* [ACTION ITEM] Within the records below is a range that opens at the line with "ideal 192 GB/s" and closes at the line with "Control and Frame". Return that range word for word, both ends included, and only that range.

○ ○ ○ ○

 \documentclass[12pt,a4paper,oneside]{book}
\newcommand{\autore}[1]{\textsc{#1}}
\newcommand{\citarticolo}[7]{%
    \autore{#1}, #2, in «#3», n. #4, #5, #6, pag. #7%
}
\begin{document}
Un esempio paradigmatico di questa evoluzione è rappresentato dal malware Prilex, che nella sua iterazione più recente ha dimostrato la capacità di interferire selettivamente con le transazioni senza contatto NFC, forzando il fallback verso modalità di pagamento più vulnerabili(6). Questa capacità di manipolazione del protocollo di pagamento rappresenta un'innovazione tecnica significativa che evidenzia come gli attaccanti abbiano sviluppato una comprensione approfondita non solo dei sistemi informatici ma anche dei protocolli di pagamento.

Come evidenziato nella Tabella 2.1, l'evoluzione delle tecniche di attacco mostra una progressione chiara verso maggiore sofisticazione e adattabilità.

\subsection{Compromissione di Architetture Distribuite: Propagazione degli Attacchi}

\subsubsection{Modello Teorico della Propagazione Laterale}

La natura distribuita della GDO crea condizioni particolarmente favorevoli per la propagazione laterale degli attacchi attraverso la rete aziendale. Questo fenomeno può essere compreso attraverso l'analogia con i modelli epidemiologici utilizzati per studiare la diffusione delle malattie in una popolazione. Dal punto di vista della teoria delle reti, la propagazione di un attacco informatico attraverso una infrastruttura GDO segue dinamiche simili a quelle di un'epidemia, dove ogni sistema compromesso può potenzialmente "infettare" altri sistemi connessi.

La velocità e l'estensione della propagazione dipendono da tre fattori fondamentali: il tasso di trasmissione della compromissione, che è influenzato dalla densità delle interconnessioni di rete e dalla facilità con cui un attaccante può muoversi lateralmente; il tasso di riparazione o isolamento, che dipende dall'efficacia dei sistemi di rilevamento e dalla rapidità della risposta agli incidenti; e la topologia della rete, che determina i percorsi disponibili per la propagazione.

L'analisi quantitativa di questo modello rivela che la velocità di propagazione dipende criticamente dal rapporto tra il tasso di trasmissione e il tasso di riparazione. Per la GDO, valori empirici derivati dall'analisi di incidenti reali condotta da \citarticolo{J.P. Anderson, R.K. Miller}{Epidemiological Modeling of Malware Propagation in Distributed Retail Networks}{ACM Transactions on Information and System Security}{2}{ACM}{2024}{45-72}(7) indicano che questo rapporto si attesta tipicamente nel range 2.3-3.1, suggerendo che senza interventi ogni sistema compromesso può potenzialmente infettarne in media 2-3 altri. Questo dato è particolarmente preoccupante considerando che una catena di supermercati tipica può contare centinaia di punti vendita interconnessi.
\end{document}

○ ○ ○ ○

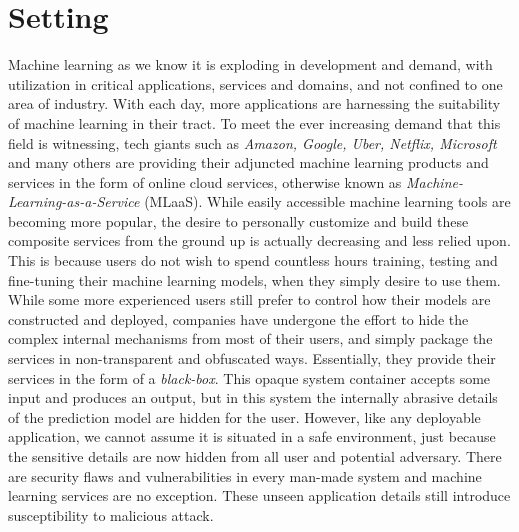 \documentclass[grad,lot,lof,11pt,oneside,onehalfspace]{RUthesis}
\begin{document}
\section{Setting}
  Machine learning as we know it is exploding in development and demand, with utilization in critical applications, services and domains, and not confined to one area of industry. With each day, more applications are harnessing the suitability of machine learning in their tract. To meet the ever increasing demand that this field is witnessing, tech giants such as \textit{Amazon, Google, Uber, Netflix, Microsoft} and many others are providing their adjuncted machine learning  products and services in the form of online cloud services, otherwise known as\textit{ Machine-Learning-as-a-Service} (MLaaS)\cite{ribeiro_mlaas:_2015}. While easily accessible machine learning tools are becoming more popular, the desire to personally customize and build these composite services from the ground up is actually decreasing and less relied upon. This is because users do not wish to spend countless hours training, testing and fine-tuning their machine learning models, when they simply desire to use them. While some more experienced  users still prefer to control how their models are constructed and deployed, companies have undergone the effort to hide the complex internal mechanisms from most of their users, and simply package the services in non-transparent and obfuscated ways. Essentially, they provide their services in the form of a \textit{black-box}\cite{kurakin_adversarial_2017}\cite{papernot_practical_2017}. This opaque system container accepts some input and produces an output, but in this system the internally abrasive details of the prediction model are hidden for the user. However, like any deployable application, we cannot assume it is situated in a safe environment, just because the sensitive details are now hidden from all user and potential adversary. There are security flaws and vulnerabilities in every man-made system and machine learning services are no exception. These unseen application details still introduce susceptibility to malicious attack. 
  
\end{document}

○ ○ ○ ○

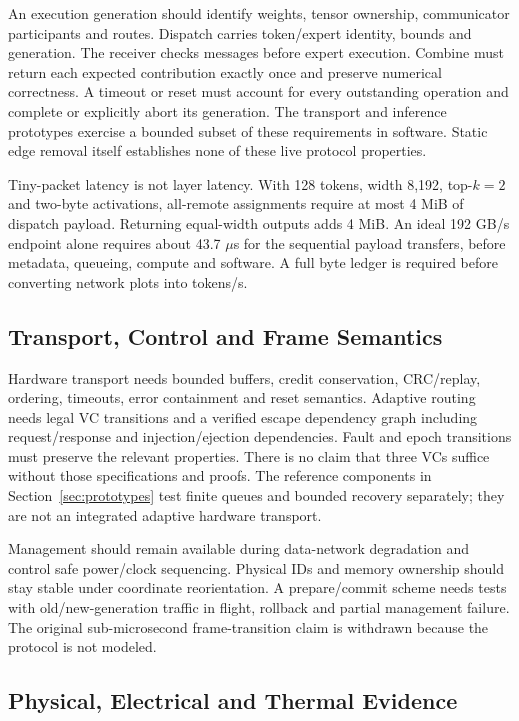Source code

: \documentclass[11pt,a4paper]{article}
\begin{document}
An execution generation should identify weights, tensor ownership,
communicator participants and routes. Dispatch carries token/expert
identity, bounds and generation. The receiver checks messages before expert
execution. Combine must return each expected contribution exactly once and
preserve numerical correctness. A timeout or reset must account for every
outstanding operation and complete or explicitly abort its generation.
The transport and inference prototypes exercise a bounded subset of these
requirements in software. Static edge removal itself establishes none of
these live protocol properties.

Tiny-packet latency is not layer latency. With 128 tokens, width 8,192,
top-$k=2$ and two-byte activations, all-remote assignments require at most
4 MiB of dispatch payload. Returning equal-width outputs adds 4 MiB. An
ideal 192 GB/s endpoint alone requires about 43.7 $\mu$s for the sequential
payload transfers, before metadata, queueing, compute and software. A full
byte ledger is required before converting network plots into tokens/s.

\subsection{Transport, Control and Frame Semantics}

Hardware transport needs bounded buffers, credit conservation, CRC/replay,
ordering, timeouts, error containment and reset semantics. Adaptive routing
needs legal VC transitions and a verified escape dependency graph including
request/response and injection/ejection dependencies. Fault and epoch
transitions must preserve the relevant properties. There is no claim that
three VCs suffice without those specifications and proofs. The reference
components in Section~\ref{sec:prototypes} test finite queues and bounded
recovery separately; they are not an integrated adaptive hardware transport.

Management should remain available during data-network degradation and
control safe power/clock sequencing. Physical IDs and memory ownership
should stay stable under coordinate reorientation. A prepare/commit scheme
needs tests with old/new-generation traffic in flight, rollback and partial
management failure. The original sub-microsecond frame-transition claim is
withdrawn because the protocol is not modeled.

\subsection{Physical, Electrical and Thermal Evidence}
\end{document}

○ ○ ○ ○

* [ANSWER BELOW]
ideal 192 GB/s endpoint alone requires about 43.7 $\mu$s for the sequential
payload transfers, before metadata, queueing, compute and software. A full
byte ledger is required before converting network plots into tokens/s.

\subsection{Transport, Control and Frame Semantics}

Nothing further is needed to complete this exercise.